The man who beat the SEC
Phil Goldstein quit being an engineer for the City of New York and taught himself the art of closed-end funding investing. Since then he has made a small fortune and battled the SEC, but now the state of Massachusetts wants to quiet him down.
(Fortune Magazine) -- Phil Goldstein became a hedge fund manager thanks to a pair of gray sweatpants. In the summer of 1992 the 47-year-old civil engineer walked into Las Vegas's Mirage hotel to meet his first potential investor. The shorts he was wearing didn't meet the dress code of Moongate, a Chinese restaurant where the two men had planned to meet. He thought the rule was arbitrary, so he went to a nearby gift shop, purchased a pair of sweatpants, changed into them, and returned to the restaurant. After the meal he changed back into his shorts and returned the pants for store credit. When Goldstein also told the prospect that he was staying off the Strip, at a $39-a-night motel, the deal was sealed. "This is a man I want managing my money," the investor told his broker that night.
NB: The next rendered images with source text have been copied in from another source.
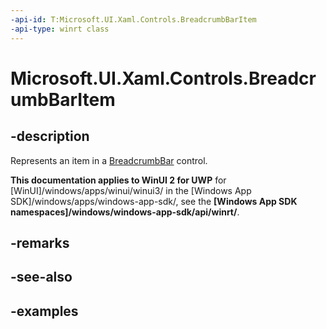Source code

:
 ```yaml
---
-api-id: T:Microsoft.UI.Xaml.Controls.BreadcrumbBarItem
-api-type: winrt class
---
```


# Microsoft.UI.Xaml.Controls.BreadcrumbBarItem

<!--
public class BreadcrumbBarItem : Windows.UI.Xaml.Controls.ContentControl
-->


## -description

Represents an item in a [BreadcrumbBar](breadcrumbbar.md) control.

**This documentation applies to WinUI 2 for UWP** for [WinUI]/windows/apps/winui/winui3/ in the [Windows App SDK]/windows/apps/windows-app-sdk/, see the **[Windows App SDK namespaces]/windows/windows-app-sdk/api/winrt/**.

## -remarks

## -see-also

## -examples


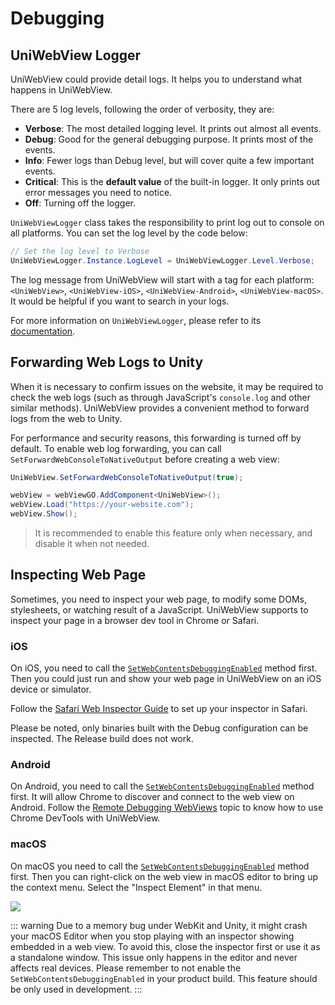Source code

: # Debugging

## UniWebView Logger

UniWebView could provide detail logs. It helps you to understand what happens in UniWebView.

There are 5 log levels, following the order of verbosity, they are:

- **Verbose**: The most detailed logging level. It prints out almost all events.
- **Debug**: Good for the general debugging purpose. It prints most of the events.
- **Info**: Fewer logs than Debug level, but will cover quite a few important events.
- **Critical**: This is the **default value** of the built-in logger. It only prints out error messages you need to notice.
- **Off**: Turning off the logger.

`UniWebViewLogger` class takes the responsibility to print log out to console on all platforms. You can set the log level by the code below:

```csharp
// Set the log level to Verbose
UniWebViewLogger.Instance.LogLevel = UniWebViewLogger.Level.Verbose;
```

The log message from UniWebView will start with a tag for each platform: `<UniWebView>`, `<UniWebView-iOS>`,
`<UniWebView-Android>`, `<UniWebView-macOS>`. It would be helpful if you want to search in your logs.

For more information on `UniWebViewLogger`, please refer to its [documentation](../api/uniwebviewlogger.md).

## Forwarding Web Logs to Unity

When it is necessary to confirm issues on the website, it may be required to check the web logs (such as through
JavaScript's `console.log` and other similar methods). UniWebView provides a convenient method to forward logs from the
web to Unity.

For performance and security reasons, this forwarding is turned off by default. To enable web log forwarding, you can
call `SetForwardWebConsoleToNativeOutput` before creating a web view:

```csharp
UniWebView.SetForwardWebConsoleToNativeOutput(true);

webView = webViewGO.AddComponent<UniWebView>();
webView.Load("https://your-website.com");
webView.Show();
```

> It is recommended to enable this feature only when necessary, and disable it when not needed.

## Inspecting Web Page

Sometimes, you need to inspect your web page, to modify some DOMs, stylesheets, or watching result of a JavaScript.
UniWebView supports to inspect your page in a browser dev tool in Chrome or Safari.

### iOS

On iOS, you need to call the [`SetWebContentsDebuggingEnabled`](/api/#setwebcontentsdebuggingenabled) method first. Then
you could just run and show your web page in UniWebView on an iOS device or simulator.

Follow the [Safari Web Inspector Guide](https://developer.apple.com/library/content/documentation/AppleApplications/Conceptual/Safari_Developer_Guide/GettingStarted/GettingStarted.html) to set up your inspector in Safari.

Please be noted, only binaries built with the Debug configuration can be inspected. The Release build does not work.

### Android

On Android, you need to call the [`SetWebContentsDebuggingEnabled`](/api/#setwebcontentsdebuggingenabled) method first.
It will allow Chrome to discover and connect to the web view on Android. Follow the
[Remote Debugging WebViews](https://developer.chrome.com/docs/devtools/remote-debugging/webviews/) topic to know how to
use Chrome DevTools with UniWebView.

### macOS

On macOS you need to call the [`SetWebContentsDebuggingEnabled`](/api/#setwebcontentsdebuggingenabled) method first.
Then you can right-click on the web view in macOS editor to bring up the context menu. Select the "Inspect Element" in
that menu.

![](/images/editor-inspector.png)

::: warning
Due to a memory bug under WebKit and Unity, it might crash your macOS Editor when you stop playing with an inspector
showing embedded in a web view. To avoid this, close the inspector first or use it as a standalone window. This issue
only happens in the editor and never affects real devices. Please remember to not enable the
`SetWebContentsDebuggingEnabled` in your product build. This feature should be only used in development.
:::
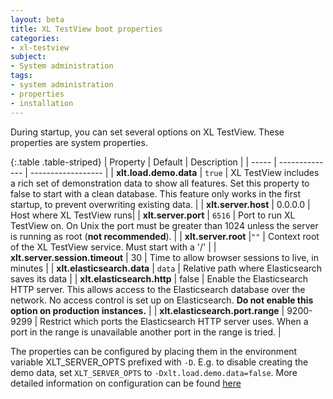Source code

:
 ```yaml
---
layout: beta
title: XL TestView boot properties
categories:
- xl-testview
subject:
- System administration
tags:
- system administration
- properties
- installation
---
```


During startup, you can set several options on XL TestView. These properties are system properties.

{:.table .table-striped}
| Property | Default | Description |
| ----- | -------------- | ------------------ |
| **xlt.load.demo.data** | `true` | XL TestView includes a rich set of demonstration data to show all features. Set this property to false to start with a clean database. This feature only works in the first startup, to prevent overwriting existing data. |
| **xlt.server.host** | 0.0.0.0 |  Host where XL TestView runs|
| **xlt.server.port** | `6516` | Port to run XL TestView on. On Unix the port must be greater than 1024 unless the server is running as root (**not recommended**). |
| **xlt.server.root** |`""` | Context root of the XL TestView service. Must start with a '/' |
| **xlt.server.session.timeout** | 30 | Time to allow browser sessions to live, in minutes |
| **xlt.elasticsearch.data** | `data` | Relative path where Elasticsearch saves its data |
| **xlt.elasticsearch.http** | false | Enable the Elasticsearch HTTP server. This allows access to the Elasticsearch database over the network. No access control is set up on Elasticsearch. **Do not enable this option on production instances.** |
| **xlt.elasticsearch.port.range** | 9200-9299 | Restrict which ports the Elasticsearch HTTP server uses. When a port in the range is unavailable another port in the range is tried. |

The properties can be configured by placing them in the environment variable XLT_SERVER_OPTS prefixed with `-D`. E.g. to disable creating the demo data, set `XLT_SERVER_OPTS` to `-Dxlt.load.demo.data=false`. More detailed information on configuration can be found [here](/xl-testview/how-to/install.html)

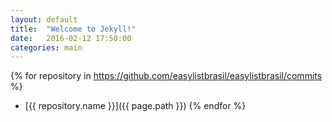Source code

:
 ```yaml
---
layout: default
title:  "Welcome to Jekyll!"
date:   2016-02-12 17:50:00
categories: main
---
```


{% for repository in https://github.com/easylistbrasil/easylistbrasil/commits %}
  * [{{ repository.name }}]({{ page.path }})
{% endfor %}
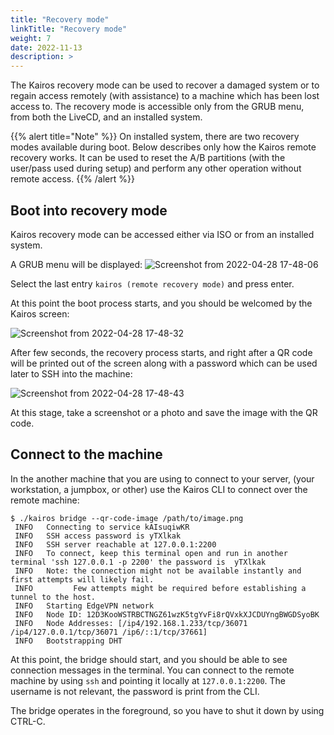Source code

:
 ```yaml
---
title: "Recovery mode"
linkTitle: "Recovery mode"
weight: 7
date: 2022-11-13
description: >
---
```


The Kairos recovery mode can be used to recover a damaged system or to regain access remotely (with assistance) to a machine which has been lost access to. The recovery mode is accessible only from the GRUB menu, from both the LiveCD, and an installed system.

{{% alert title="Note" %}}
On installed system, there are two recovery modes available during boot. Below describes only how the Kairos remote recovery works. It can be used to reset the A/B partitions (with the user/pass used during setup) and perform any other operation without remote access.
{{% /alert %}}

## Boot into recovery mode

Kairos recovery mode can be accessed either via ISO or from an installed system.

A GRUB menu will be displayed:
![Screenshot from 2022-04-28 17-48-06](https://user-images.githubusercontent.com/2420543/165800177-3e4cccd8-f67c-43a2-bd88-329478539400.png)

Select the last entry `kairos (remote recovery mode)` and press enter.

At this point the boot process starts, and you should be welcomed by the Kairos screen:

![Screenshot from 2022-04-28 17-48-32](https://user-images.githubusercontent.com/2420543/165800182-9aa29c90-09e9-4c53-b3c7-c8ced262e3ac.png)

After few seconds, the recovery process starts, and right after a QR code will be printed out of the screen along with a password which can be used later to SSH into the machine:

![Screenshot from 2022-04-28 17-48-43](https://user-images.githubusercontent.com/2420543/165800187-4d2fe04e-c501-4ad8-a29f-32a0110eaa72.png)

At this stage, take a screenshot or a photo and save the image with the QR code.

## Connect to the machine

In the another machine that you are using to connect to your server, (your workstation, a jumpbox, or other) use the Kairos CLI to connect over the remote machine:

```
$ ./kairos bridge --qr-code-image /path/to/image.png
 INFO   Connecting to service kAIsuqiwKR
 INFO   SSH access password is yTXlkak
 INFO   SSH server reachable at 127.0.0.1:2200
 INFO   To connect, keep this terminal open and run in another terminal 'ssh 127.0.0.1 -p 2200' the password is  yTXlkak
 INFO   Note: the connection might not be available instantly and first attempts will likely fail.
 INFO         Few attempts might be required before establishing a tunnel to the host.
 INFO   Starting EdgeVPN network
 INFO   Node ID: 12D3KooWSTRBCTNGZ61wzK5tgYvFi8rQVxkXJCDUYngBWGDSyoBK
 INFO   Node Addresses: [/ip4/192.168.1.233/tcp/36071 /ip4/127.0.0.1/tcp/36071 /ip6/::1/tcp/37661]
 INFO   Bootstrapping DHT
```

At this point, the bridge should start, and you should be able to see connection messages in the terminal. You can connect to the remote machine by using `ssh` and pointing it locally at `127.0.0.1:2200`. The username is not relevant, the password is print from the CLI.

The bridge operates in the foreground, so you have to shut it down by using CTRL-C.
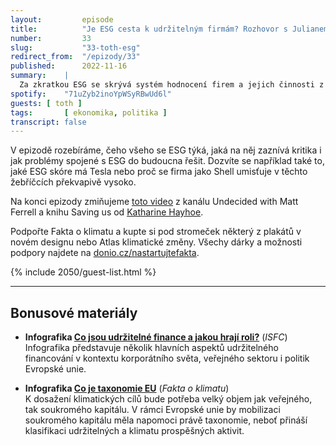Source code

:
 ```yaml
---
layout:         episode
title:          "Je ESG cesta k udržitelným firmám? Rozhovor s Julianem Tothem."
number:         33
slug:           "33-toth-esg"
redirect_from:  "/epizody/33"
published:      2022-11-16
summary:    |
  Za zkratkou ESG se skrývá systém hodnocení firem a jejich činnosti z různých hledisek, který zahrnuje mimo jiné i změnu klimatu: Jak se firma dokáže vypořádat s dopady této změny? A jak k této změně naopak svým působením přispívá? Když se investor rozhoduje, do jakého byznysu vloží své peníze, obvykle si dělá podrobný průzkum toho, jak si která firma vede a jakým rizikům bude pravděpodobně v budoucnu čelit. Stále větší prostor je přitom v poslední době věnován také tzv. nefinančním kritériím, a právě na ty se vztahuje ESG.
spotify:    "71uZyb2inoYpWSyRBwUd6l"
guests: [ toth ]
tags:       [ ekonomika, politika ]
transcript: false
---
```


V epizodě rozebíráme, čeho všeho se ESG týká, jaká na něj zaznívá kritika i jak problémy spojené s ESG do budoucna řešit. Dozvíte se například také to, jaké ESG skóre má Tesla nebo proč se firma jako Shell umisťuje v těchto žebříčcích překvapivě vysoko.

Na konci epizody zmiňujeme [toto video](https://youtu.be/p6CF-umWLZg) z kanálu Undecided with Matt Ferrell a knihu Saving us od [Katharine Hayhoe](http://www.katharinehayhoe.com).

Podpořte Fakta o klimatu a kupte si pod stromeček některý z plakátů v novém designu nebo Atlas klimatické změny. Všechy dárky a možnosti podpory najdete na [donio.cz/nastartujtefakta](https://www.donio.cz/nastartujtefakta).

{% include 2050/guest-list.html %}

---

## Bonusové materiály

<div class="bonus-material" markdown="1">

* **Infografika [Co jsou udržitelné finance a jakou hrají roli?](https://www.isfc.org/infographic)** (_ISFC_)  
  Infografika představuje několik hlavních aspektů udržitelného financování v kontextu korporátního světa, veřejného sektoru i politik Evropské unie.
  
* **Infografika [Co je taxonomie EU](https://faktaoklimatu.cz/infografiky/taxonomie-eu)** (_Fakta o klimatu_)  
  K dosažení klimatických cílů bude potřeba velký objem jak veřejného, tak soukromého kapitálu. V rámci Evropské unie by mobilizaci soukromého kapitálu měla napomoci právě taxonomie, neboť přináší klasifikaci udržitelných a klimatu prospěšných aktivit.
  
</div>
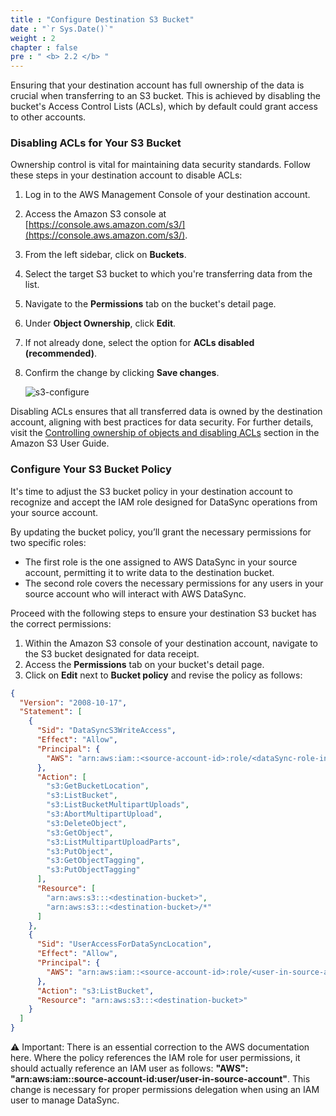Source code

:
 ```yaml
---
title : "Configure Destination S3 Bucket"
date : "`r Sys.Date()`"
weight : 2
chapter : false
pre : " <b> 2.2 </b> "
---
```


Ensuring that your destination account has full ownership of the data is crucial when transferring to an S3 bucket. This is achieved by disabling the bucket's Access Control Lists (ACLs), which by default could grant access to other accounts.

### Disabling ACLs for Your S3 Bucket
Ownership control is vital for maintaining data security standards. Follow these steps in your destination account to disable ACLs:

1. Log in to the AWS Management Console of your destination account.
2. Access the Amazon S3 console at [https://console.aws.amazon.com/s3/](https://console.aws.amazon.com/s3/).
3. From the left sidebar, click on **Buckets**.
4. Select the target S3 bucket to which you're transferring data from the list.
5. Navigate to the **Permissions** tab on the bucket's detail page.
6. Under **Object Ownership**, click **Edit**.
7. If not already done, select the option for **ACLs disabled (recommended)**.
8. Confirm the change by clicking **Save changes**.

   ![s3-configure](/images/1-Introduce/s3-configure-1.jpg?featherlight=false&width=90pc)

Disabling ACLs ensures that all transferred data is owned by the destination account, aligning with best practices for data security. For further details, visit the [Controlling ownership of objects and disabling ACLs](https://docs.aws.amazon.com/AmazonS3/latest/userguide/about-object-ownership.html) section in the Amazon S3 User Guide.

### Configure Your S3 Bucket Policy

It's time to adjust the S3 bucket policy in your destination account to recognize and accept the IAM role designed for DataSync operations from your source account.

By updating the bucket policy, you’ll grant the necessary permissions for two specific roles:

- The first role is the one assigned to AWS DataSync in your source account, permitting it to write data to the destination bucket.
- The second role covers the necessary permissions for any users in your source account who will interact with AWS DataSync.

Proceed with the following steps to ensure your destination S3 bucket has the correct permissions:

1. Within the Amazon S3 console of your destination account, navigate to the S3 bucket designated for data receipt.
2. Access the **Permissions** tab on your bucket's detail page.
3. Click on **Edit** next to **Bucket policy** and revise the policy as follows:

```json
{
  "Version": "2008-10-17",
  "Statement": [
    {
      "Sid": "DataSyncS3WriteAccess",
      "Effect": "Allow",
      "Principal": {
        "AWS": "arn:aws:iam::<source-account-id>:role/<dataSync-role-in-source-account>"
      },
      "Action": [
        "s3:GetBucketLocation",
        "s3:ListBucket",
        "s3:ListBucketMultipartUploads",
        "s3:AbortMultipartUpload",
        "s3:DeleteObject",
        "s3:GetObject",
        "s3:ListMultipartUploadParts",
        "s3:PutObject",
        "s3:GetObjectTagging",
        "s3:PutObjectTagging"
      ],
      "Resource": [
        "arn:aws:s3:::<destination-bucket>",
        "arn:aws:s3:::<destination-bucket>/*"
      ]
    },
    {
      "Sid": "UserAccessForDataSyncLocation",
      "Effect": "Allow",
      "Principal": {
        "AWS": "arn:aws:iam::<source-account-id>:role/<user-in-source-account>"
      },
      "Action": "s3:ListBucket",
      "Resource": "arn:aws:s3:::<destination-bucket>"
    }
  ]
}
```

⚠️ Important: There is an essential correction to the AWS documentation here. Where the policy references the IAM role for user permissions, it should actually reference an IAM user as follows:
**"AWS": "arn:aws:iam::source-account-id:user/user-in-source-account"**.
This change is necessary for proper permissions delegation when using an IAM user to manage DataSync.


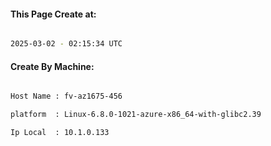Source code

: 
   
#### This Page Create at:

```bash

2025-03-02 - 02:15:34 UTC

```

#### Create By Machine:

```bash

Host Name : fv-az1675-456

platform  : Linux-6.8.0-1021-azure-x86_64-with-glibc2.39

Ip Local  : 10.1.0.133

```

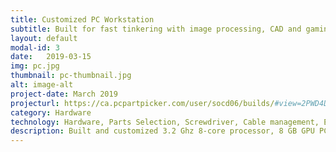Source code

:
 ```yaml
---
title: Customized PC Workstation
subtitle: Built for fast tinkering with image processing, CAD and gaming
layout: default
modal-id: 3
date:   2019-03-15
img: pc.jpg
thumbnail: pc-thumbnail.jpg
alt: image-alt
project-date: March 2019
projecturl: https://ca.pcpartpicker.com/user/socd06/builds/#view=2PWD4D
category: Hardware
technology: Hardware, Parts Selection, Screwdriver, Cable management, Electrical Troubleshooting
description: Built and customized 3.2 Ghz 8-core processor, 8 GB GPU PC, 16 GB DDR4 RAM and 512 GB nVME HDD PC. Optimizing all CPU cores to 4.0Ghz (VCore = 1.28 V) and GPU speed to 1610 Ghz. See link for full part list and details.
---
```

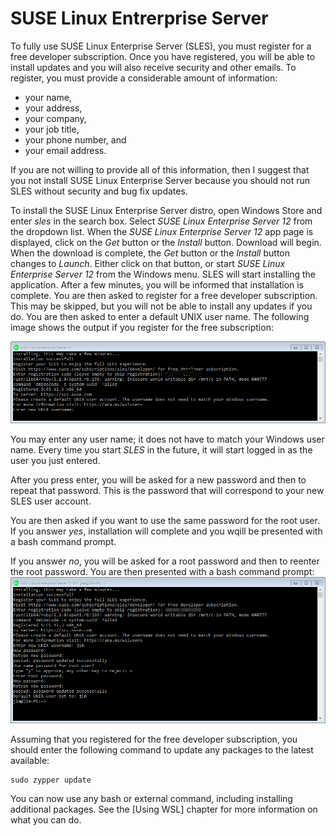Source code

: # SUSE Linux Entrerprise Server
To fully use SUSE Linux Enterprise Server (SLES), you must register for
a free developer subscription. Once you have registered, you
will be able to install updates and you will also receive 
security and other emails. To register, you must provide a
considerable amount of information:
- your name,
- your address,
- your company,
- your job title,
- your phone number, and
- your email address.

If you are not willing to provide all of this information, then
I suggest that you not install SUSE Linux Enterprise Server
because you should not run SLES without security and bug fix
updates.

To install the SUSE Linux Enterprise Server distro, open Windows
Store and enter
*sles* in the search box. Select *SUSE Linux Enterprise Server 12*
from the
dropdown list. When the *SUSE Linux Enterprise Server 12* app page 
is displayed,
click on the *Get* button or the *Install* button. Download will begin.
When the download is complete, the *Get* button or the *Install* button
changes to *Launch*. Either click on that button,
or start *SUSE Linux Enterprise Server 12* from the Windows menu.
SLES will start
installing the application. After a few minutes, you
will be informed that installation is complete. You are then
asked to register for a free developer subscription. This may
be skipped, but you will not be able to install any updates if
you do. You are then asked to enter a default UNIX user name.
The following image shows the output if you register for
the free subscription:

![](images/SLESusername.png)

You may enter any user name; it does not have to match
your Windows user name. Every time you start *SLES* in the
future, it will start logged in as the user you just entered.

After you press enter, you will be asked for a new
password and then to repeat that password. This is the
password that will correspond to your new SLES user
account.

You are then asked if you want to use the same password
for the root user. If you answer *yes*, installation will 
complete and you wqill be presented with a bash command
prompt.

If you answer *no*, you will be asked for a root password
and then to reenter the root password. You are then presented
with a bash command prompt:
![](images/SLESinstallationcomplete.png)

Assuming that you registered for the free developer
subscription, you should enter the following command
to update any packages to the latest available:

```
sudo zypper update
```

You can now use any bash or external command, including
installing additional packages. See the
[Using WSL] chapter for more information on what you
can do.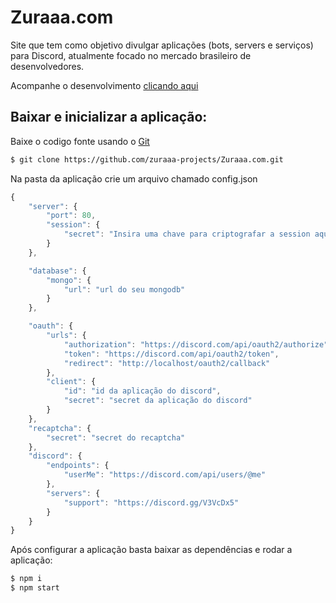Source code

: # Zuraaa.com

Site que tem como objetivo divulgar aplicações (bots, servers e serviços) para Discord, atualmente focado no mercado brasileiro de desenvolvedores.

Acompanhe o desenvolvimento [clicando aqui](https://github.com/orgs/zuraaa-projects/projects/1)

## Baixar e inicializar a aplicação:
Baixe o codigo fonte usando o [Git](https://git-scm.com/downloads)
```sh
$ git clone https://github.com/zuraaa-projects/Zuraaa.com.git
```

Na pasta da aplicação crie um arquivo chamado config.json
```js
{
    "server": {
        "port": 80,
        "session": {
            "secret": "Insira uma chave para criptografar a session aqui"
        }
    },

    "database": {
        "mongo": {
            "url": "url do seu mongodb"
        }
    },

    "oauth": {
        "urls": {
            "authorization": "https://discord.com/api/oauth2/authorize",
            "token": "https://discord.com/api/oauth2/token",
            "redirect": "http://localhost/oauth2/callback"
        },
        "client": {
            "id": "id da aplicação do discord",
            "secret": "secret da aplicação do discord"
        }
    },
    "recaptcha": {
        "secret": "secret do recaptcha"
    },
    "discord": {
        "endpoints": {
            "userMe": "https://discord.com/api/users/@me"
        },
        "servers": {
            "support": "https://discord.gg/V3VcDx5"
        }
    }
}
```

Após configurar a aplicação basta baixar as dependências e rodar a aplicação:
```sh
$ npm i
$ npm start
```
To say that Goldstein is an iconoclast is an understatement. Since that fateful meeting 16 years ago he has built himself a second career as a pioneering activist investing in the backwater world of closed-end mutual funds. Today his hedge funds manage over $500 million in assets, and they have averaged more than 15% annual returns over their lifetime. At a stage in life when other retired municipal employees might be living off pensions and picking winners at the dog track, he is picking fights with negligent fund managers, lazy shareholders, the Securities and Exchange Commission, Massachusetts's top securities regulator, and soon, he hopes, the Supreme Court itself.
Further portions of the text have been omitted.